= Dataset content =
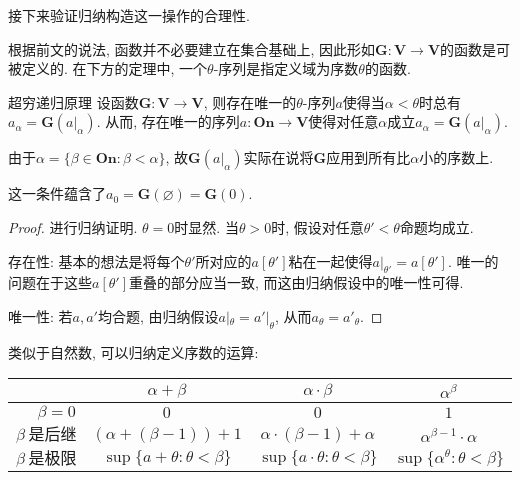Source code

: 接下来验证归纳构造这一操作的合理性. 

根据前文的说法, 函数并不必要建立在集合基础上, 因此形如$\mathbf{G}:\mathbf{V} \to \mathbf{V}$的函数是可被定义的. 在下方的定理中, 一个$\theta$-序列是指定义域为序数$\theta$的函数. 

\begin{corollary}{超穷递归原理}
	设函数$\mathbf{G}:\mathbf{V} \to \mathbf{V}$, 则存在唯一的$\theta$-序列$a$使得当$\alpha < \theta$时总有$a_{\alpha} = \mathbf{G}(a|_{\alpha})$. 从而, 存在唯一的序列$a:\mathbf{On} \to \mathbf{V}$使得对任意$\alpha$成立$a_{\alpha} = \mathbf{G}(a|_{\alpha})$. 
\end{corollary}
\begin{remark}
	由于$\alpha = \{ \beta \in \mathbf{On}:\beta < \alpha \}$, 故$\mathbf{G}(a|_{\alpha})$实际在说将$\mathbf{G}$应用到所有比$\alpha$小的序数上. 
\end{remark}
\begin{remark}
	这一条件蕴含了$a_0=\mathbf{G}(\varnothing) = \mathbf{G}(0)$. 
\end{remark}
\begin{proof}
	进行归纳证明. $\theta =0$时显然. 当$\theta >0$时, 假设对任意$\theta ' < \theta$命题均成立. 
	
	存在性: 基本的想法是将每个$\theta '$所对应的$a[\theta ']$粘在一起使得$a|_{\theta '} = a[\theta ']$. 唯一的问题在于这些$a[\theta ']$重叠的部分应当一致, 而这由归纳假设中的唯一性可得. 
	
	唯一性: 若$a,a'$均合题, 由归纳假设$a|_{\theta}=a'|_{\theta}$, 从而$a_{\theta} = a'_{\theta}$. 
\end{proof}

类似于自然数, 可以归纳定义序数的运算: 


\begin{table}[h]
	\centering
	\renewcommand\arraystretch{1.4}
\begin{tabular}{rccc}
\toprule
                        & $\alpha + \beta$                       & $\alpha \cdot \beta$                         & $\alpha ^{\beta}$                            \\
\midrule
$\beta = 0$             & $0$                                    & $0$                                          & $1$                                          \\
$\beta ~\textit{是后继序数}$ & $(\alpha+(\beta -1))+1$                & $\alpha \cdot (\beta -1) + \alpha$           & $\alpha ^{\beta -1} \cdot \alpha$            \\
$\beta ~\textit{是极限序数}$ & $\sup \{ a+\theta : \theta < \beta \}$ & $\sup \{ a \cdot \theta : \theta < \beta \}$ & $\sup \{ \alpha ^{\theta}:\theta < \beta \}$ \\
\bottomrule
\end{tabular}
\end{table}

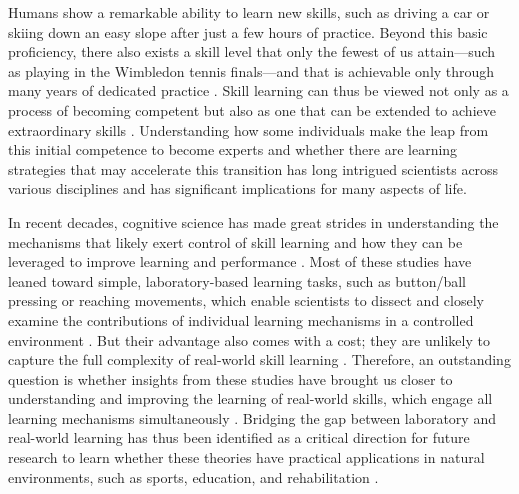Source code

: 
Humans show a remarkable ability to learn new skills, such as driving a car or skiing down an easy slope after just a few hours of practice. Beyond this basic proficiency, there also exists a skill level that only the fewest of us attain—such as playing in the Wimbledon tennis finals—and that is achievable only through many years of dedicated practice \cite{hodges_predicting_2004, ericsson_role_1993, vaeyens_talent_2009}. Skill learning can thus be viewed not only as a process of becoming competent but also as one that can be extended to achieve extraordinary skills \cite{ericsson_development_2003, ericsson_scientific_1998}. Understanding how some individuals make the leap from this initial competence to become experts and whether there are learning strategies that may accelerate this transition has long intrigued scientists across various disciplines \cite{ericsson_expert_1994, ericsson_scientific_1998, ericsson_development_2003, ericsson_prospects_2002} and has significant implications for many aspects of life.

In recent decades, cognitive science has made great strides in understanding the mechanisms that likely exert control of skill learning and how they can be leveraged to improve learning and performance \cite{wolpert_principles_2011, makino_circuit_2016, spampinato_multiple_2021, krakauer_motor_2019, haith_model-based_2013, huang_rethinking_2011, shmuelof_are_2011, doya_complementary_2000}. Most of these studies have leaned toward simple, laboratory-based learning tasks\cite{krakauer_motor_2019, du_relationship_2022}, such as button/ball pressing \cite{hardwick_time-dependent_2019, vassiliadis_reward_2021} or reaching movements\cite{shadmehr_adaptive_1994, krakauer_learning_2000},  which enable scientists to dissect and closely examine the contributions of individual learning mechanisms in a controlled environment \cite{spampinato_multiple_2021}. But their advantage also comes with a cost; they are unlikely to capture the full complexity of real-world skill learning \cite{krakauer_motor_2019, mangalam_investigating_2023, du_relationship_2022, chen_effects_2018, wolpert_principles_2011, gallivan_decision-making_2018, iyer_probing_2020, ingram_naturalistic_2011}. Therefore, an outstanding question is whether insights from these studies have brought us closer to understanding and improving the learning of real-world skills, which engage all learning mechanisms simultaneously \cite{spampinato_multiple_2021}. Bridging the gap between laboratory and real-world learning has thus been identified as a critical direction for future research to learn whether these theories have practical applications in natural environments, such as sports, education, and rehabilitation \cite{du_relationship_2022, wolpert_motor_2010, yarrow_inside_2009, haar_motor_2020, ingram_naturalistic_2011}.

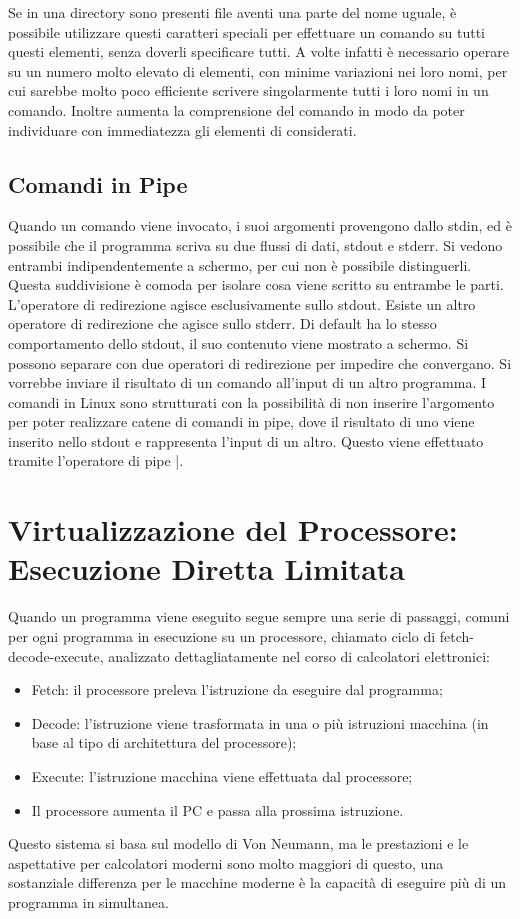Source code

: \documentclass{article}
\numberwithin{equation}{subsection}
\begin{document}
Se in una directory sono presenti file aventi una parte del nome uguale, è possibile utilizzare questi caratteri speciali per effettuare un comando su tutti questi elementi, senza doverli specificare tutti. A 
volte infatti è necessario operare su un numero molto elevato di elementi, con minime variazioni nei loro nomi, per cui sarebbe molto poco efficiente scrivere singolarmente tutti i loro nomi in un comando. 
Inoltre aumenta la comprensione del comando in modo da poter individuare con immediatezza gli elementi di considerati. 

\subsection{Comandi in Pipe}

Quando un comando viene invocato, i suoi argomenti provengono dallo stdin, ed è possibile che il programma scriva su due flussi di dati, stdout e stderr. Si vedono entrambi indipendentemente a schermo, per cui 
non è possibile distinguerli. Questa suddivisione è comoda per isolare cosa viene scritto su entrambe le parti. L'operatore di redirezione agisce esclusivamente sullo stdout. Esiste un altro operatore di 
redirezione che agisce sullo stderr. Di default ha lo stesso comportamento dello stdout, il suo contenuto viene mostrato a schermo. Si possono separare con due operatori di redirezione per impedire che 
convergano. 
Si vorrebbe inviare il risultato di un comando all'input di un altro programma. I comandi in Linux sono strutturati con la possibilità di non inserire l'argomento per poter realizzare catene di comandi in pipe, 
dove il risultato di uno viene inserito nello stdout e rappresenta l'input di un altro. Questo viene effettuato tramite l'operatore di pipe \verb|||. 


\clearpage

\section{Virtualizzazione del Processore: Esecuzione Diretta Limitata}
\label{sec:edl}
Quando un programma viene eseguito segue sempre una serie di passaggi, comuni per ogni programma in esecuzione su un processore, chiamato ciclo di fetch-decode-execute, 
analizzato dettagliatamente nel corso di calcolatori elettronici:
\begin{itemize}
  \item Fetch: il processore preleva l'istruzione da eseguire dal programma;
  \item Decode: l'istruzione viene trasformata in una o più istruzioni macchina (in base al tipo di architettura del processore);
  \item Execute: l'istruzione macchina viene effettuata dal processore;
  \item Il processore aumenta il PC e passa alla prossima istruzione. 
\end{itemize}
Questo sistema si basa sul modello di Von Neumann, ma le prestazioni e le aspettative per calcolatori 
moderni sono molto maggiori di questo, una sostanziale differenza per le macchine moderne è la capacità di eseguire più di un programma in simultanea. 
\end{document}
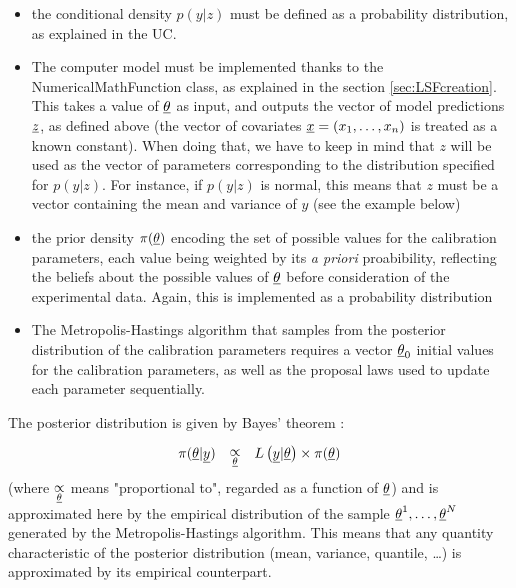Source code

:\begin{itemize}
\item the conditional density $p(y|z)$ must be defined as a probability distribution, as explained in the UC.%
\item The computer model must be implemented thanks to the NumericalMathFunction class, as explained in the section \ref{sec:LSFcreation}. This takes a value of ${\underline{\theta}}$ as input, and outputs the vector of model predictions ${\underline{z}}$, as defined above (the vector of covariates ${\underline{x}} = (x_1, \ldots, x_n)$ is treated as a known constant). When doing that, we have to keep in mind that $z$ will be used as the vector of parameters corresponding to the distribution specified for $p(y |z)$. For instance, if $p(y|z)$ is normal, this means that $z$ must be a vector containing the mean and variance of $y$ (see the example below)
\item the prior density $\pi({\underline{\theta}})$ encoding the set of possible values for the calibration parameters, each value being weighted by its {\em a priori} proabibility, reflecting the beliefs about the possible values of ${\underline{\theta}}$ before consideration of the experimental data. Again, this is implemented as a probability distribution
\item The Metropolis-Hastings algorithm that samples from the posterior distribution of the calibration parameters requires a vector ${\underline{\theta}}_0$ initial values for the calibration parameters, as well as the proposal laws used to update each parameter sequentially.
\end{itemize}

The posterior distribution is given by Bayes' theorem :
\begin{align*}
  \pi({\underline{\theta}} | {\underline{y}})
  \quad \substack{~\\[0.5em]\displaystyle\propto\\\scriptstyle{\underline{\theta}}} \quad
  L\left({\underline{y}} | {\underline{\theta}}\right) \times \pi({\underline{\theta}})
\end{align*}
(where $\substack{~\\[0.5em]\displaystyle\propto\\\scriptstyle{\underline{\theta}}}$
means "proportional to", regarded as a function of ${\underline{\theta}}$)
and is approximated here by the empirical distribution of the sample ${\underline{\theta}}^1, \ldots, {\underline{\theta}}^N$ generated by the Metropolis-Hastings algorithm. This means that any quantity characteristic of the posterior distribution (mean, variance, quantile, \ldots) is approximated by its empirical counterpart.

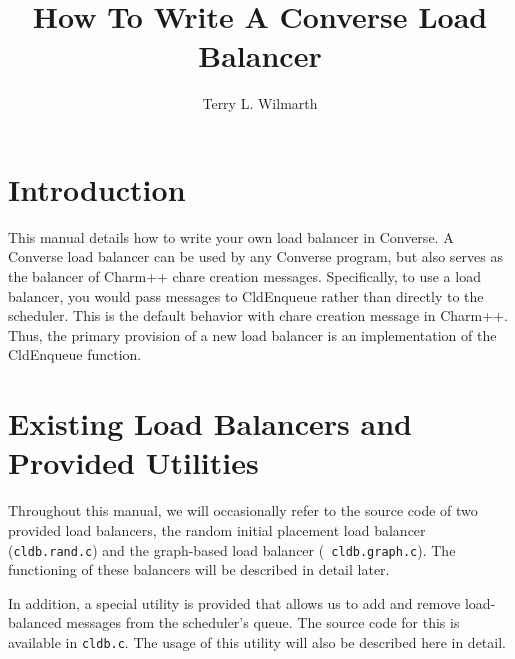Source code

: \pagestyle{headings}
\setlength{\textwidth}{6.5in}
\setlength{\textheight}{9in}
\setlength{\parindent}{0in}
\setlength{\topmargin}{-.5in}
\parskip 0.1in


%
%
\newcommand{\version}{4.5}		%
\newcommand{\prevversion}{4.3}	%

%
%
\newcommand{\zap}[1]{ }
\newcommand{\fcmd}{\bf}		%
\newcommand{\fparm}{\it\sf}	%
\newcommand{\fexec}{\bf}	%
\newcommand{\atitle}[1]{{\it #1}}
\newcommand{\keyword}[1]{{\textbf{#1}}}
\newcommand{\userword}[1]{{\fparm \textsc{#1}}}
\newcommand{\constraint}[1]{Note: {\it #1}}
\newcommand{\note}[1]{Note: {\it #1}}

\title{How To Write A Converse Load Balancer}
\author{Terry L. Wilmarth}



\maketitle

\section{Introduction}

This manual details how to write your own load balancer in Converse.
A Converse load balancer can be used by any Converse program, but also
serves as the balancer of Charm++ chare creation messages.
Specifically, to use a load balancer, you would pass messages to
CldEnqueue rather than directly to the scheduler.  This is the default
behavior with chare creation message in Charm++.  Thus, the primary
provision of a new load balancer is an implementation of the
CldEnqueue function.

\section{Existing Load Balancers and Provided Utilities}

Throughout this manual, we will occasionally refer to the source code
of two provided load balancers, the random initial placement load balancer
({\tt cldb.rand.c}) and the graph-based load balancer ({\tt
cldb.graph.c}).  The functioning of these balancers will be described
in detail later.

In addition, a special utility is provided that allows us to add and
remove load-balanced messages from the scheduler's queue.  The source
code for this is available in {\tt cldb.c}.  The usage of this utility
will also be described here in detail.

= What to produce =
Tally the lines above that hold "vector" and write the result as a lone number.

= The completed task =
2